Second, it is necessary to correctly understand the nonlinear influence of environmental regulation and pay attention to the rational use of environmental regulation. The conclusion of this study shows that the impact of environmental regulation on AGTFP is not just negative inhibition or positive promotion, but there is a reasonable range. Therefore, China’s agricultural green development strategy cannot blindly pursue the increase in environmental regulation intensity but should comprehensively consider the endowment of agricultural resources in various regions and take measures according to local conditions. The government should be within a reasonable policy intensity, encourage agricultural producers to reduce the use of agricultural chemical production factors, adopt cleaner production factors and agricultural green production technology through environmental regulation to reduce agricultural pollution emissions and increase agricultural output value, thereby promoting AGTFP and increasing farmers’ income and the level of human well-being.

Third, it is necessary to break the market segmentation and promote the regional coordination of provincial agriculture.
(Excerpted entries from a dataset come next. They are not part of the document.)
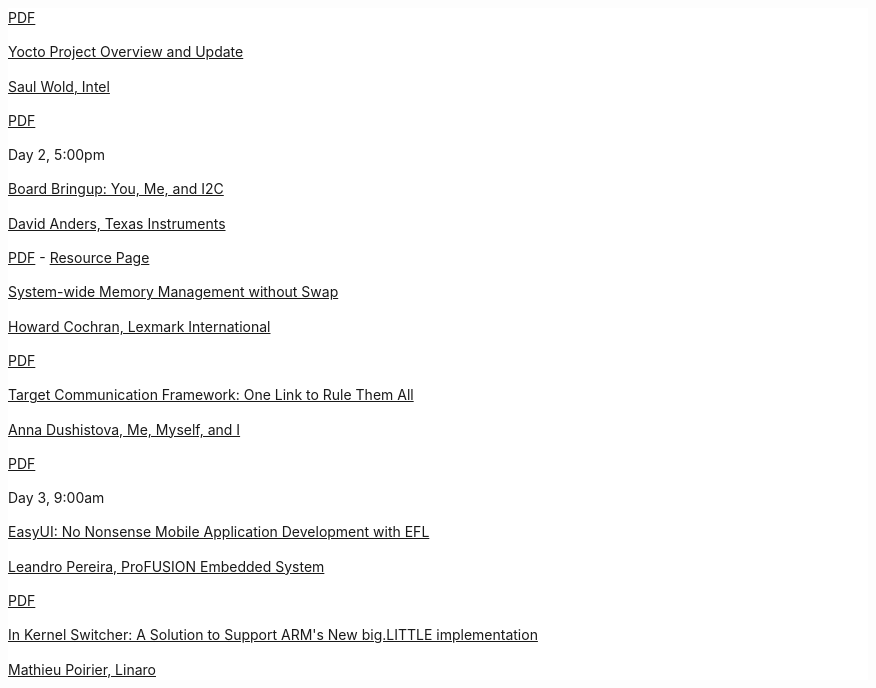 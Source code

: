 [PDF](http://eLinux.org/images/5/57/Elc2013_Edge.pdf "Elc2013 Edge.pdf")

[Yocto Project Overview and
Update](http://embeddedlinuxconference2013.sched.org/event/58ed5c59d83225dd39a8071fe10d1576?iframe=no&w=900&sidebar=yes&bg=no#)

[Saul Wold,
Intel](http://embeddedlinuxconference2013.sched.org/speaker/sgw)

[PDF](http://eLinux.org/images/7/77/Elc2013_Wold.pdf "Elc2013 Wold.pdf")

Day 2, 5:00pm

[Board Bringup: You, Me, and
I2C](http://embeddedlinuxconference2013.sched.org/event/d6e312a3d3159db95993483132dd7a83?iframe=no&w=900&sidebar=yes&bg=no#)

[David Anders, Texas
Instruments](http://embeddedlinuxconference2013.sched.org/speaker/danders.dev)

[PDF](http://eLinux.org/images/1/1f/Elce-danders.pdf "Elce-danders.pdf") - [Resource
Page](http://eLinux.org/BoardBringUp-i2c "BoardBringUp-i2c")

[System-wide Memory Management without
Swap](http://embeddedlinuxconference2013.sched.org/event/a78778ce69f44eb8c34de584cac9512e?iframe=no&w=900&sidebar=yes&bg=no#)

[Howard Cochran, Lexmark
International](http://embeddedlinuxconference2013.sched.org/speaker/hmcochran)

[PDF](http://eLinux.org/images/b/b9/Elc2013-embedded-memory-management.pdf "Elc2013-embedded-memory-management.pdf")

[Target Communication Framework: One Link to Rule Them
All](http://embeddedlinuxconference2013.sched.org/event/94e9835bf0b10444250bf923f962cdf6?iframe=no&w=900&sidebar=yes&bg=no#)

[Anna Dushistova, Me, Myself, and
I](http://embeddedlinuxconference2013.sched.org/speaker/anna.dushistova)

[PDF](http://eLinux.org/images/f/f5/TCF-AnnaDushistova2013.pdf "TCF-AnnaDushistova2013.pdf")

Day 3, 9:00am

[EasyUI: No Nonsense Mobile Application Development with
EFL](http://embeddedlinuxconference2013.sched.org/event/d628d11e7d9310bb18e6536bac0d8d7f?iframe=no&w=900&sidebar=yes&bg=no#)

[Leandro Pereira, ProFUSION Embedded
System](http://embeddedlinuxconference2013.sched.org/speaker/leandro2)

[PDF](http://eLinux.org/index.php?title=Special:Upload&wpDestFile=Elc2013_Pereira.pdf "Elc2013 Pereira.pdf")

[In Kernel Switcher: A Solution to Support ARM's New big.LITTLE
implementation](http://embeddedlinuxconference2013.sched.org/event/845c23037d0d2e375fe96d3f676a648d?iframe=no&w=900&sidebar=yes&bg=no#)

[Mathieu Poirier,
Linaro](http://embeddedlinuxconference2013.sched.org/speaker/mathieu.poirier)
This study shows that there is a significant spatial spillover effect of environmental regulation on AGTFP, indicating that in order to achieve the goal of green agricultural development, it is necessary to promote the coordination of inter-regional environmental regulation to improve the overall well-being of society through the coordinated development of different regions. However, the current scattered agricultural distribution pattern is not conducive to the realization of the spatial spillover effect of environmental regulation. Therefore, it is necessary to focus on large-scale agricultural production and strengthen the inter-regional agricultural linkages. On the one hand, the scale effect of agricultural production will reduce agricultural production costs, improve resource utilization efficiency, and help lower the threshold for agricultural producers to adopt green production technology, thus improving agricultural production efficiency and the well-being of the region. On the other hand, technological innovation in the region will drive the improvement of AGTFP in surrounding areas through the demonstration effect or positive external economic effects and finally realize the coordinated improvement of social welfare in different regions.

Fourth, it is necessary to correctly understand the nonlinear effect of environmental regulation on the urban-rural income gap and promote urban-rural integrated development. The mediation effect model test results show that environmental regulation has an inverted U-shaped impact on the urban-rural income gap, and the reduction of the urban-rural income gap is conducive to the improvement of AGTFP. Therefore, while paying attention to the ecological effect of environmental regulation, we should pay attention to the income distribution effect of environmental regulation. In view of the needs of the agricultural market, we should increase the quality training of the rural labor force, improve its competitiveness, and alleviate the income distribution gap between urban and rural areas. Only by correctly understanding the income distribution effect of environmental regulation and applying it into practice can the integration of urban and rural areas be accelerated and the sustainable development of agriculture be promoted so as to promote the high-quality development of the Chinese economy and the level of human social well-being.

5.3. Deficiencies and Prospects

Although the nexus between environmental regulation, rural-urban income gap, and AGTFP has been studied in depth, some limitations should be taken into account when developing similar topics. First of all, this study only calculates environmental regulation from the perspective of command and control. However, market incentives and voluntary environmental regulation may also have an impact on AGTFP. Secondly, the nonlinear spatial Durbin model is used in this study, and a robustness test with a spatial threshold model will enhance the credibility of this study. However, there is no perfect estimation method for the spatial threshold model at present. Therefore, using a spatial threshold model to analyze the effects of different types of environmental regulation on AGTFP seems to be a meaningful direction.